**MATERIAL PROVIDED**

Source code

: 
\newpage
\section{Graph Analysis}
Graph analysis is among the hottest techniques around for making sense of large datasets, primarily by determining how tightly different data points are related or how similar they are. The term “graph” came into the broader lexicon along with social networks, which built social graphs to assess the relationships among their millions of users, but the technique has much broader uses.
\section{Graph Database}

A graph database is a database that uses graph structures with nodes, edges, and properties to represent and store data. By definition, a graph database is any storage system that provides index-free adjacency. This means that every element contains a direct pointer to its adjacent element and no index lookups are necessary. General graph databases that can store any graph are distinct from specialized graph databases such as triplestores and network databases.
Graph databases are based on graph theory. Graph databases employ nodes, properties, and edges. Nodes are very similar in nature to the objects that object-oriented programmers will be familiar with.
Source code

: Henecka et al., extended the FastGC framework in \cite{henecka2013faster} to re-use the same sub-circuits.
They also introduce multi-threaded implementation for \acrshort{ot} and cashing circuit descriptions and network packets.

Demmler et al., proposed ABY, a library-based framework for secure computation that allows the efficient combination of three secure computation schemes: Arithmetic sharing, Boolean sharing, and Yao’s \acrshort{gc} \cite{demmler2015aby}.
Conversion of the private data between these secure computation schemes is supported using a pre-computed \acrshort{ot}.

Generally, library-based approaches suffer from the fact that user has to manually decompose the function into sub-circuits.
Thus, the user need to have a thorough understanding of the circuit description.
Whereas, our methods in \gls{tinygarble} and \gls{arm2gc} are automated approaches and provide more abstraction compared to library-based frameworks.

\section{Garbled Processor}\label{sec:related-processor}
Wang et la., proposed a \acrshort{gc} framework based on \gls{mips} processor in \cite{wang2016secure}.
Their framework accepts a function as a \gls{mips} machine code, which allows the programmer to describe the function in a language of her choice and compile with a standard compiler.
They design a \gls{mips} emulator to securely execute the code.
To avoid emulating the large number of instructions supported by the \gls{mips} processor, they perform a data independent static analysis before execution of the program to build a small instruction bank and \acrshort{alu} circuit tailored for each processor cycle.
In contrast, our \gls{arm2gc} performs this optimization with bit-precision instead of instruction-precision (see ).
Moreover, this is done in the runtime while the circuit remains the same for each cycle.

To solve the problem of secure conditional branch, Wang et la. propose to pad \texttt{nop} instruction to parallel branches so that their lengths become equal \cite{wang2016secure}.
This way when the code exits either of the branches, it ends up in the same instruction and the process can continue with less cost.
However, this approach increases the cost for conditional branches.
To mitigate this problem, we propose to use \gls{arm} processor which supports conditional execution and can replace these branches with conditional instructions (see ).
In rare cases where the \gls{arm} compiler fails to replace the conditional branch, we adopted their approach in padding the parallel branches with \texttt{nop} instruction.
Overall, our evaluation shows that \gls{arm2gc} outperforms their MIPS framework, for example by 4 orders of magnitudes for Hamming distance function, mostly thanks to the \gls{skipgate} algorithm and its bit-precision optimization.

**INSTRUCTIONS TO FOLLOW**
Count the lines of the listing above that include the word "section" and state the total with nothing else.

**FINISHED TASK**
3